**Work task:** Your response must consist of the listing below, repeated exactly.

**Supplied entries:**
Segment Open
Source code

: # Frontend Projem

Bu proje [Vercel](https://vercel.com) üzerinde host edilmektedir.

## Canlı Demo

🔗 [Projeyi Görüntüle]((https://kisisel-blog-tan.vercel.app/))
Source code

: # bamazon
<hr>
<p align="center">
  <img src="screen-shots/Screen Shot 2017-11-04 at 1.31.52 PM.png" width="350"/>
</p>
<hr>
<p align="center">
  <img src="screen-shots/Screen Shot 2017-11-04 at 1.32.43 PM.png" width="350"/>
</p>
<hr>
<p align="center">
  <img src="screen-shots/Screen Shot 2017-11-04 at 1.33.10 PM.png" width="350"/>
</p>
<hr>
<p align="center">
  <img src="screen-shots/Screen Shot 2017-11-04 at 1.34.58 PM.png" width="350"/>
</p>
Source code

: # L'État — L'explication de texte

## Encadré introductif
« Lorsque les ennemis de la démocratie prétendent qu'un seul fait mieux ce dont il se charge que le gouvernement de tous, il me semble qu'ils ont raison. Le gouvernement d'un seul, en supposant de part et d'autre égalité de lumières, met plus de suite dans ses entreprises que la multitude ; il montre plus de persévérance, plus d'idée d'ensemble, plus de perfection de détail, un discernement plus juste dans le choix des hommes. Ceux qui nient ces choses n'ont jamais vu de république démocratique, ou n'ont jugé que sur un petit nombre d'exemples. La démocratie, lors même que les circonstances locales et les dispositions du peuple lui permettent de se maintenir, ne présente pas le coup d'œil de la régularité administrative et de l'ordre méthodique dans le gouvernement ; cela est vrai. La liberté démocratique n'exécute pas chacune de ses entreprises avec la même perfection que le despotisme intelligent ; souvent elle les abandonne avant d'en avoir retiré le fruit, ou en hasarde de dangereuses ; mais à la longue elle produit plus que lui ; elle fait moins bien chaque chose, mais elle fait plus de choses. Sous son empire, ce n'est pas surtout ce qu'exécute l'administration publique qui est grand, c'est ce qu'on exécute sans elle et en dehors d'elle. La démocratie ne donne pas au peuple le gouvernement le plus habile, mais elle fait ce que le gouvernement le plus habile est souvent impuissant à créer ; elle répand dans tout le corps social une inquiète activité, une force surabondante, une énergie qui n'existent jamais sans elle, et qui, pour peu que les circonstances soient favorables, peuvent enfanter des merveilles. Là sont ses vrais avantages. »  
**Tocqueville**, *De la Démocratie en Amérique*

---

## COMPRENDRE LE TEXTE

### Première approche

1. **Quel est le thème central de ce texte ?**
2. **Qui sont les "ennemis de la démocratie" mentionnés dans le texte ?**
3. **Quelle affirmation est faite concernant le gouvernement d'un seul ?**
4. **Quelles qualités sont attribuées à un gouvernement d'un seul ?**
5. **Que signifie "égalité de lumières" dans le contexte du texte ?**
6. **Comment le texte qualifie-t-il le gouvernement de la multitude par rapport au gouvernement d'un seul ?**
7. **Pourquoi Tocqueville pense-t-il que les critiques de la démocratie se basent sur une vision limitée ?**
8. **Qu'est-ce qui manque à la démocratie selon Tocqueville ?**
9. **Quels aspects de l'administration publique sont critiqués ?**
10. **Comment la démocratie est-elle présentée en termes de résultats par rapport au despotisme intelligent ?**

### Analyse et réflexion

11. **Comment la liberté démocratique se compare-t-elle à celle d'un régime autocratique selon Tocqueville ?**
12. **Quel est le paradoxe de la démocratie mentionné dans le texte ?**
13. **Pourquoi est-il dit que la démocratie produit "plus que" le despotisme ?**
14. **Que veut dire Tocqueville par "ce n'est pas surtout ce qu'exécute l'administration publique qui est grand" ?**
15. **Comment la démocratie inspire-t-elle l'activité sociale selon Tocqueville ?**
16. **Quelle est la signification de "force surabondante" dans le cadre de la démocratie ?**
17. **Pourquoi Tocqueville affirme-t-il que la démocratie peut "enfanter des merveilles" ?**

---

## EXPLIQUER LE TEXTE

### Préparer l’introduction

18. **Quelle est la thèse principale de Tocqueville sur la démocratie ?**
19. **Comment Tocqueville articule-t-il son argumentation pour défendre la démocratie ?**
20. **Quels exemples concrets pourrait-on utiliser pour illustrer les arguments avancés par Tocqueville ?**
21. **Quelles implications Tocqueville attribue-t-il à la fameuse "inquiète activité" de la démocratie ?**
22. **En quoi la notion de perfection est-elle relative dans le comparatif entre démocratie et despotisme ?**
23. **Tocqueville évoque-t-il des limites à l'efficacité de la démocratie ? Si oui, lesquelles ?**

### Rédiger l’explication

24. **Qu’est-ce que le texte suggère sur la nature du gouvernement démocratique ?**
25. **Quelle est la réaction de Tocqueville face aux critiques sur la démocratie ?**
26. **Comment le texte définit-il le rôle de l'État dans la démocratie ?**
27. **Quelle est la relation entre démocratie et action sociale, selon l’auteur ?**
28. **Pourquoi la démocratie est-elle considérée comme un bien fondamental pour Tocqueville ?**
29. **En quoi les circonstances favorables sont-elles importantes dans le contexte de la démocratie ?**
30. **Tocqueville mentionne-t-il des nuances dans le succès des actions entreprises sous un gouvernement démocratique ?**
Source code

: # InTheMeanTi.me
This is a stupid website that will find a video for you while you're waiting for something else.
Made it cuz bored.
Segment Closed
**Output for this exercise:**
Source code

: # Frontend Projem

Bu proje [Vercel](https://vercel.com) üzerinde host edilmektedir.

## Canlı Demo

🔗 [Projeyi Görüntüle]((https://kisisel-blog-tan.vercel.app/))
Source code

: # bamazon
<hr>
<p align="center">
  <img src="screen-shots/Screen Shot 2017-11-04 at 1.31.52 PM.png" width="350"/>
</p>
<hr>
<p align="center">
  <img src="screen-shots/Screen Shot 2017-11-04 at 1.32.43 PM.png" width="350"/>
</p>
<hr>
<p align="center">
  <img src="screen-shots/Screen Shot 2017-11-04 at 1.33.10 PM.png" width="350"/>
</p>
<hr>
<p align="center">
  <img src="screen-shots/Screen Shot 2017-11-04 at 1.34.58 PM.png" width="350"/>
</p>
Source code

: # L'État — L'explication de texte

## Encadré introductif
« Lorsque les ennemis de la démocratie prétendent qu'un seul fait mieux ce dont il se charge que le gouvernement de tous, il me semble qu'ils ont raison. Le gouvernement d'un seul, en supposant de part et d'autre égalité de lumières, met plus de suite dans ses entreprises que la multitude ; il montre plus de persévérance, plus d'idée d'ensemble, plus de perfection de détail, un discernement plus juste dans le choix des hommes. Ceux qui nient ces choses n'ont jamais vu de république démocratique, ou n'ont jugé que sur un petit nombre d'exemples. La démocratie, lors même que les circonstances locales et les dispositions du peuple lui permettent de se maintenir, ne présente pas le coup d'œil de la régularité administrative et de l'ordre méthodique dans le gouvernement ; cela est vrai. La liberté démocratique n'exécute pas chacune de ses entreprises avec la même perfection que le despotisme intelligent ; souvent elle les abandonne avant d'en avoir retiré le fruit, ou en hasarde de dangereuses ; mais à la longue elle produit plus que lui ; elle fait moins bien chaque chose, mais elle fait plus de choses. Sous son empire, ce n'est pas surtout ce qu'exécute l'administration publique qui est grand, c'est ce qu'on exécute sans elle et en dehors d'elle. La démocratie ne donne pas au peuple le gouvernement le plus habile, mais elle fait ce que le gouvernement le plus habile est souvent impuissant à créer ; elle répand dans tout le corps social une inquiète activité, une force surabondante, une énergie qui n'existent jamais sans elle, et qui, pour peu que les circonstances soient favorables, peuvent enfanter des merveilles. Là sont ses vrais avantages. »  
**Tocqueville**, *De la Démocratie en Amérique*

---

## COMPRENDRE LE TEXTE

### Première approche

1. **Quel est le thème central de ce texte ?**
2. **Qui sont les "ennemis de la démocratie" mentionnés dans le texte ?**
3. **Quelle affirmation est faite concernant le gouvernement d'un seul ?**
4. **Quelles qualités sont attribuées à un gouvernement d'un seul ?**
5. **Que signifie "égalité de lumières" dans le contexte du texte ?**
6. **Comment le texte qualifie-t-il le gouvernement de la multitude par rapport au gouvernement d'un seul ?**
7. **Pourquoi Tocqueville pense-t-il que les critiques de la démocratie se basent sur une vision limitée ?**
8. **Qu'est-ce qui manque à la démocratie selon Tocqueville ?**
9. **Quels aspects de l'administration publique sont critiqués ?**
10. **Comment la démocratie est-elle présentée en termes de résultats par rapport au despotisme intelligent ?**

### Analyse et réflexion

11. **Comment la liberté démocratique se compare-t-elle à celle d'un régime autocratique selon Tocqueville ?**
12. **Quel est le paradoxe de la démocratie mentionné dans le texte ?**
13. **Pourquoi est-il dit que la démocratie produit "plus que" le despotisme ?**
14. **Que veut dire Tocqueville par "ce n'est pas surtout ce qu'exécute l'administration publique qui est grand" ?**
15. **Comment la démocratie inspire-t-elle l'activité sociale selon Tocqueville ?**
16. **Quelle est la signification de "force surabondante" dans le cadre de la démocratie ?**
17. **Pourquoi Tocqueville affirme-t-il que la démocratie peut "enfanter des merveilles" ?**

---

## EXPLIQUER LE TEXTE

### Préparer l’introduction

18. **Quelle est la thèse principale de Tocqueville sur la démocratie ?**
19. **Comment Tocqueville articule-t-il son argumentation pour défendre la démocratie ?**
20. **Quels exemples concrets pourrait-on utiliser pour illustrer les arguments avancés par Tocqueville ?**
21. **Quelles implications Tocqueville attribue-t-il à la fameuse "inquiète activité" de la démocratie ?**
22. **En quoi la notion de perfection est-elle relative dans le comparatif entre démocratie et despotisme ?**
23. **Tocqueville évoque-t-il des limites à l'efficacité de la démocratie ? Si oui, lesquelles ?**

### Rédiger l’explication

24. **Qu’est-ce que le texte suggère sur la nature du gouvernement démocratique ?**
25. **Quelle est la réaction de Tocqueville face aux critiques sur la démocratie ?**
26. **Comment le texte définit-il le rôle de l'État dans la démocratie ?**
27. **Quelle est la relation entre démocratie et action sociale, selon l’auteur ?**
28. **Pourquoi la démocratie est-elle considérée comme un bien fondamental pour Tocqueville ?**
29. **En quoi les circonstances favorables sont-elles importantes dans le contexte de la démocratie ?**
30. **Tocqueville mentionne-t-il des nuances dans le succès des actions entreprises sous un gouvernement démocratique ?**
Source code

: # InTheMeanTi.me
This is a stupid website that will find a video for you while you're waiting for something else.
Made it cuz bored.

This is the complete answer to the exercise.